The fundamental issue though is surely that the timeline for Gen4 comes into conflict with the manufacturer registration process.

James agrees, saying: “You have the manufacturers who will register at a certain point later this year, but the teams for the championship don’t register until 2026. So, the question then is: Well, who is going to fund that development process?

“Probably the simplest way is to pay for the development up front. You then run into the question of who is going to pay for it and at what point do the parties come on board for that process?

“You can’t wait until 2026 when all the teams have signed up to start paying for the development. It’s got to be done fairly imminently. Those are the discussions we’re having with the FEO, FIA, with the teams and manufacturers at the moment.”

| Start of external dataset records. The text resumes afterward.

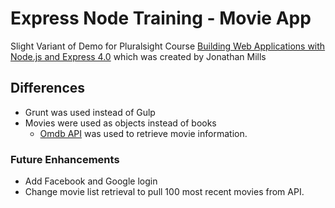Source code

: # Express Node Training - Movie App

Slight Variant of Demo for Pluralsight Course [Building Web Applications with Node.js and Express 4.0](https://app.pluralsight.com/library/courses/nodejs-express-web-applications/table-of-contents)
which was created by Jonathan Mills

## Differences
* Grunt was used instead of Gulp
* Movies were used as objects instead of books
    * [Omdb API](http://www.omdbapi.com/) was used to retrieve movie information.

### Future Enhancements
* Add Facebook and Google login
* Change movie list retrieval to pull 100 most recent movies from API.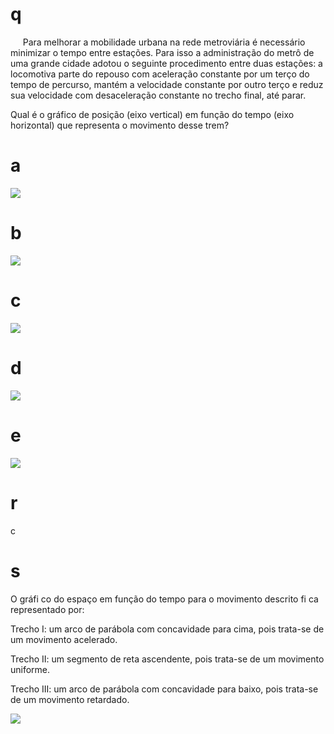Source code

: # q
     Para melhorar a mobilidade urbana na rede metroviária é necessário minimizar o tempo entre estações. Para isso a administração do metrô de uma grande cidade adotou o seguinte procedimento entre duas estações: a locomotiva parte do repouso com aceleração constante por um terço do tempo de percurso, mantém a velocidade constante por outro terço e reduz sua velocidade com desaceleração constante no trecho final, até parar.

Qual é o gráfico de posição (eixo vertical) em função do tempo (eixo horizontal) que representa o movimento desse trem?

# a
![](https://firebasestorage.googleapis.com/v0/b/firebase-enemio.appspot.com/o/questoes%2F766%2F5fb8d4f9-6cbc-1c3e-fa0a-4984f1a958e5.png?alt=media\&token=5fb0ad1a-2acf-4967-a63d-2e6b5f18ac19)

# b
![](https://firebasestorage.googleapis.com/v0/b/firebase-enemio.appspot.com/o/questoes%2F766%2F89848269-a2f2-5d30-a424-5696fed6c4d7.png?alt=media\&token=33904145-ae67-4414-99cc-14b8e0efc6f8)

# c
![](https://firebasestorage.googleapis.com/v0/b/firebase-enemio.appspot.com/o/questoes%2F766%2F6d949709-2ddb-a4ba-36d0-2c94f855a00e.png?alt=media\&token=0f26de79-7d1b-455f-8898-74f5795260bf)

# d
![](https://firebasestorage.googleapis.com/v0/b/firebase-enemio.appspot.com/o/questoes%2F766%2Fa8739fa7-8f09-97e6-4abe-152943090100.png?alt=media\&token=dd9591fd-47d2-445e-82c6-46d32e74ee65)

# e
![](https://firebasestorage.googleapis.com/v0/b/firebase-enemio.appspot.com/o/questoes%2F766%2Fef6862c6-bbd1-a237-9418-fa1fb3696eb9.png?alt=media\&token=2d37f339-0ff6-4659-b151-2733ef4046e5)

# r
c

# s
O gráfi co do espaço em função do tempo para o movimento descrito fi ca representado por:

Trecho I: um arco de parábola com concavidade para cima, pois trata-se de um movimento acelerado.

Trecho II: um segmento de reta ascendente, pois trata-se de um movimento uniforme.

Trecho III: um arco de parábola com concavidade para baixo, pois trata-se de um movimento retardado.

![](https://firebasestorage.googleapis.com/v0/b/firebase-enemio.appspot.com/o/questoes%2F766%2F297ec53c-1b48-6b5d-ce77-90cd716fbc82.png?alt=media\&token=4116fccc-4e91-480c-9798-14050fd7aef4)

 
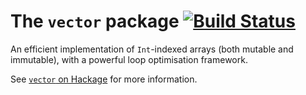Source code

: The `vector` package [![Build Status](https://travis-ci.org/haskell/vector.png?branch=master)](https://travis-ci.org/haskell/vector)
====================

An efficient implementation of `Int`-indexed arrays (both mutable and immutable), with a powerful loop optimisation framework.

See [`vector` on Hackage](http://hackage.haskell.org/package/vector) for more information.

For Porsche, the question is viewed simply as “who’s going to take over the costs of the spec parts that have to be developed?” according to its motorsport boss Thomas Laudenbach.

He is reasonably confident it can be sorted amicably, saying: “The questions come up, if the manufacturers would now pay for it what happens if another manufacturer steps in? I think that’s nothing we can’t solve, it just needs to be agreed.

“If you ask me if I could have a wish for free then I would say [the manufacturers] are not the ones to pay in advance for what has been developed.

“Once we step in, of course we’ve got to pay for it, but I’d love to have a scenario that [only] once we step in, then we pay.

“On the other side, I think we, all together, have an interest in getting Gen4 going, so I think we need to sit together and find a solution that everybody can live with.”

Like Laudenbach, James also sees positives in the negotiations to come, despite some initial nerves and irritation at the end of 2023 when some of the manufacturers made it plain that they were unlikely to pay costs upfront in the manner that Formula E and the FIA were hoping.

“I’m confident that in the next few days or weeks we’ll reach a conclusion that works for the majority,” adds James.

Plainly, it has to, and in time it probably will. The problem is there is so little time.

The really interesting question will now be: who will synchronise their long-term futures to the world’s only all-electric world championship, and when?